彼には「知る人ぞ知る」ーー僕は10年以上前に松本卓也くんのツイートで知ったーーさるヒキコモリ患者に対する出来事があるのだが、ここではそれには触れないでおくにしろ、理論的に限っていっても問題が大きい。

以下はもう昔のことで、まだラカンが十分に読み込まれていない時代の記述であり、当時としてはやむ得ないとしてもよいが、斎藤環はおそらくこの誤謬をいまだ修正できていないように見えるんだな。

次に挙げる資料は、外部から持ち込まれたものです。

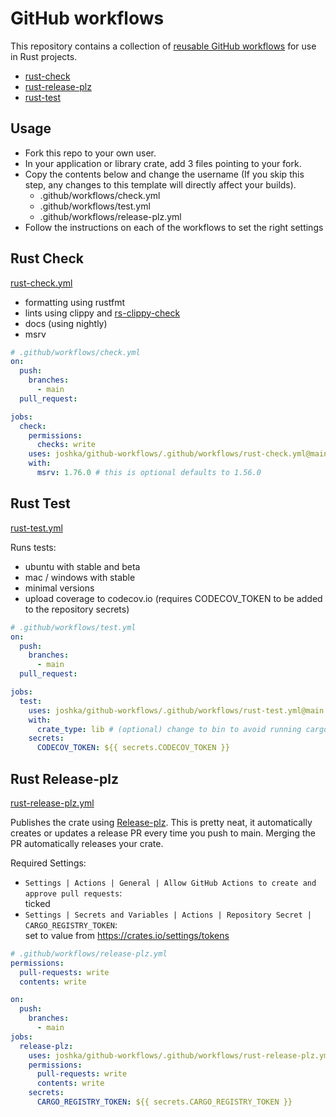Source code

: # GitHub workflows

This repository contains a collection of [reusable GitHub workflows] for use in Rust projects.

- [rust-check](#rust-check)
- [rust-release-plz](#rust-release-plz)
- [rust-test](#rust-test)

[reusable GitHub workflows]: https://docs.github.com/en/actions/using-workflows/reusing-workflows

## Usage

- Fork this repo to your own user.
- In your application or library crate, add 3 files pointing to your fork.
- Copy the contents below and change the username (If you skip this step, any changes to this template will directly affect your builds).
  - .github/workflows/check.yml
  - .github/workflows/test.yml
  - .github/workflows/release-plz.yml
- Follow the instructions on each of the workflows to set the right settings

## Rust Check

[rust-check.yml](.github/workflows/rust-check.yml)

- formatting using rustfmt
- lints using clippy and [rs-clippy-check](https://github.com/marketplace/actions/rs-clippy-check)
- docs (using nightly)
- msrv

```yaml
# .github/workflows/check.yml
on:
  push:
    branches:
      - main
  pull_request:

jobs:
  check:
    permissions:
      checks: write
    uses: joshka/github-workflows/.github/workflows/rust-check.yml@main
    with:
      msrv: 1.76.0 # this is optional defaults to 1.56.0
```

## Rust Test

[rust-test.yml](.github/workflows/rust-test.yml)

Runs tests:

- ubuntu with stable and beta
- mac / windows with stable
- minimal versions
- upload coverage to codecov.io (requires CODECOV_TOKEN to be added to the repository secrets)

```yaml
# .github/workflows/test.yml
on:
  push:
    branches:
      - main
  pull_request:

jobs:
  test:
    uses: joshka/github-workflows/.github/workflows/rust-test.yml@main
    with:
      crate_type: lib # (optional) change to bin to avoid running cargo test --doc
    secrets:
      CODECOV_TOKEN: ${{ secrets.CODECOV_TOKEN }}
```

## Rust Release-plz

[rust-release-plz.yml](.github/workflows/rust-replease-plz.yml)

Publishes the crate using [Release-plz]. This is pretty neat, it automatically creates or updates
a release PR every time you push to main. Merging the PR automatically releases your crate.

Required Settings:

- `Settings | Actions | General | Allow GitHub Actions to create and approve pull requests`:  \
  ticked
- `Settings | Secrets and Variables | Actions | Repository Secret | CARGO_REGISTRY_TOKEN`:  \
  set to value from <https://crates.io/settings/tokens>

[Release-plz]: https://release-plz.ieni.dev

```yaml
# .github/workflows/release-plz.yml
permissions:
  pull-requests: write
  contents: write

on:
  push:
    branches:
      - main
jobs:
  release-plz:
    uses: joshka/github-workflows/.github/workflows/rust-release-plz.yml@main
    permissions:
      pull-requests: write
      contents: write
    secrets:
      CARGO_REGISTRY_TOKEN: ${{ secrets.CARGO_REGISTRY_TOKEN }}
```
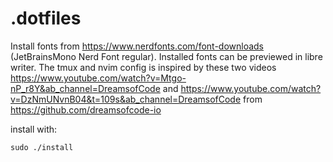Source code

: # .dotfiles

Install fonts from https://www.nerdfonts.com/font-downloads (JetBrainsMono Nerd Font regular). Installed fonts can be previewed in libre writer. The tmux and nvim config is inspired by these two videos https://www.youtube.com/watch?v=Mtgo-nP_r8Y&ab_channel=DreamsofCode and https://www.youtube.com/watch?v=DzNmUNvnB04&t=109s&ab_channel=DreamsofCode from https://github.com/dreamsofcode-io

install with:
```
sudo ./install
```
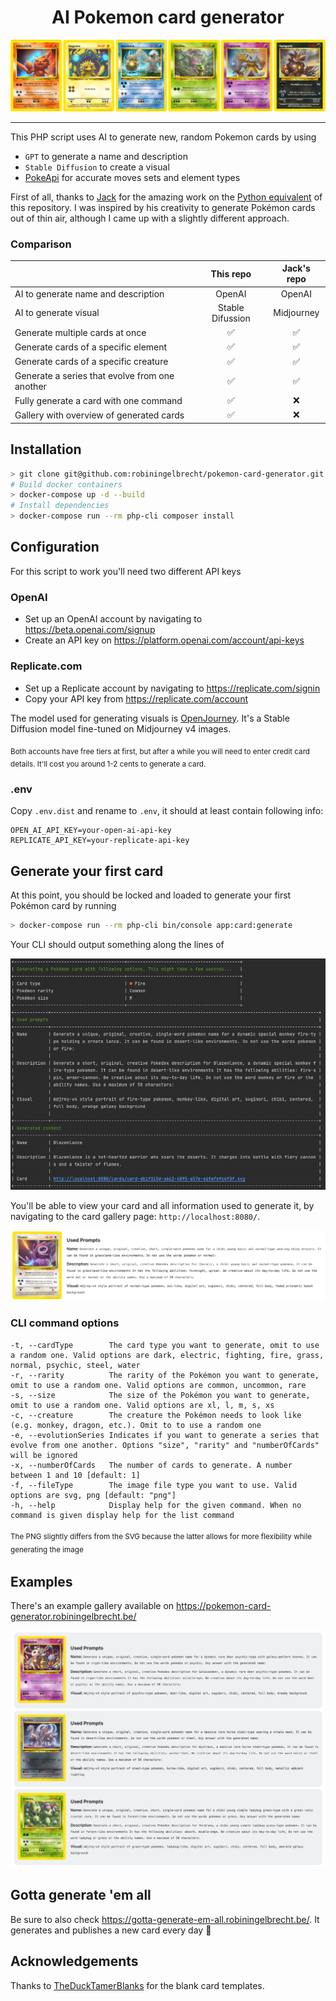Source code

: <h1 align="center">AI Pokemon card generator</h1>

<p align="center">
  <img src="https://github.com/robiningelbrecht/pokemon-card-generator/raw/master/readme/banner.png" alt="Banner">
</p>

---

This PHP script uses AI to generate new, random Pokemon cards by using 
 - `GPT` to generate a name and description
 - `Stable Diffusion` to create a visual
 - [PokeApi](https://pokeapi.co/) for accurate moves sets and element types

First of all, thanks to [Jack](https://github.com/pixegami) for the amazing work 
on the [Python equivalent](https://github.com/pixegami/pokemon-card-generator) of
this repository. I was inspired by his creativity to generate Pokémon cards out of thin air, 
although I came up with a slightly different approach.

### Comparison

|                                                |     This repo    | Jack's repo |
|------------------------------------------------|:----------------:|:-----------:|
| AI to generate name and description            |      OpenAI      |    OpenAI   |
| AI to generate visual                          | Stable Difussion |  Midjourney |
| Generate multiple cards at once                |         ✅        |      ✅      |
| Generate cards of a specific element           |         ✅        |      ✅      |
| Generate cards of a specific creature          |         ✅        |      ✅      |
| Generate a series that evolve from one another |         ✅        |      ✅      |
| Fully generate a card with one command         |         ✅        |      ❌      |
| Gallery with overview of generated cards       |         ✅        |      ❌      |

## Installation

```bash
> git clone git@github.com:robiningelbrecht/pokemon-card-generator.git
# Build docker containers
> docker-compose up -d --build
# Install dependencies
> docker-compose run --rm php-cli composer install
```

## Configuration

For this script to work you'll need two different API keys

### OpenAI

* Set up an OpenAI account by navigating to https://beta.openai.com/signup
* Create an API key on https://platform.openai.com/account/api-keys

### Replicate.com

* Set up a Replicate account by navigating to https://replicate.com/signin
* Copy your API key from https://replicate.com/account

The model used for generating visuals is [OpenJourney](https://replicate.com/prompthero/openjourney).
It's a Stable Diffusion model fine-tuned on Midjourney v4 images.

<sub>Both accounts have free tiers at first, but after a while you will need to enter
credit card details. It'll cost you around 1-2 cents to generate a card.</sub>

### .env

Copy `.env.dist` and rename to `.env`, it should at least contain following info:

```dotenv
OPEN_AI_API_KEY=your-open-ai-api-key
REPLICATE_API_KEY=your-replicate-api-key
```

## Generate your first card

At this point, you should be locked and loaded to generate your first Pokémon card by running

```bash
> docker-compose run --rm php-cli bin/console app:card:generate
```

Your CLI should output something along the lines of

<img src="https://github.com/robiningelbrecht/pokemon-card-generator/raw/master/readme/cli-output.png" alt="CLI output">

You'll be able to view your card and all information used to generate it, 
by navigating to the card gallery page: `http://localhost:8080/`.

<img src="https://github.com/robiningelbrecht/pokemon-card-generator/raw/master/readme/example-generated-card.png" alt="Example">

### CLI command options

```
-t, --cardType        The card type you want to generate, omit to use a random one. Valid options are dark, electric, fighting, fire, grass, normal, psychic, steel, water
-r, --rarity          The rarity of the Pokémon you want to generate, omit to use a random one. Valid options are common, uncommon, rare
-s, --size            The size of the Pokémon you want to generate, omit to use a random one. Valid options are xl, l, m, s, xs
-c, --creature        The creature the Pokémon needs to look like (e.g. monkey, dragon, etc.). Omit to to use a random one
-e, --evolutionSeries Indicates if you want to generate a series that evolve from one another. Options "size", "rarity" and "numberOfCards" will be ignored
-x, --numberOfCards   The number of cards to generate. A number between 1 and 10 [default: 1]
-f, --fileType        The image file type you want to use. Valid options are svg, png [default: "png"]
-h, --help            Display help for the given command. When no command is given display help for the list command
```

<sub>The PNG slightly differs from the SVG because the latter allows for more flexibility while generating the image<sub>

## Examples

There's an example gallery available on https://pokemon-card-generator.robiningelbrecht.be/

<img src="https://github.com/robiningelbrecht/pokemon-card-generator/raw/master/readme/gallery-example.png" alt="Gallery">

## Gotta generate 'em all

Be sure to also check https://gotta-generate-em-all.robiningelbrecht.be/. 
It generates and publishes a new card every day 🥳

## Acknowledgements

Thanks to [TheDuckTamerBlanks](https://www.deviantart.com/katarawaterbender) for the blank card templates.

記号ならぬシニフィアンの隠喩的連鎖をみずからの存在論の中核においたとき、「ラカン」はすでに完成していた。(斎藤環「解離とポストモダン、あるいは精神分析からの抵抗」『批評空間』2001 Ⅲ―1所収)

フロイト=ラカンが発見したのは、こうした言語システムの自律的作動が、人間に「欲望」や「症状」をもたらす、という「真理」ですね。じつはここにこそ、精神分析の真骨頂があるのです(斎藤環「茂木健一郎との往復書簡」2010年)



これが大きな誤りなのは、ジャック=アラン・ミレールがラカンがまだ生きている1980年に確言している。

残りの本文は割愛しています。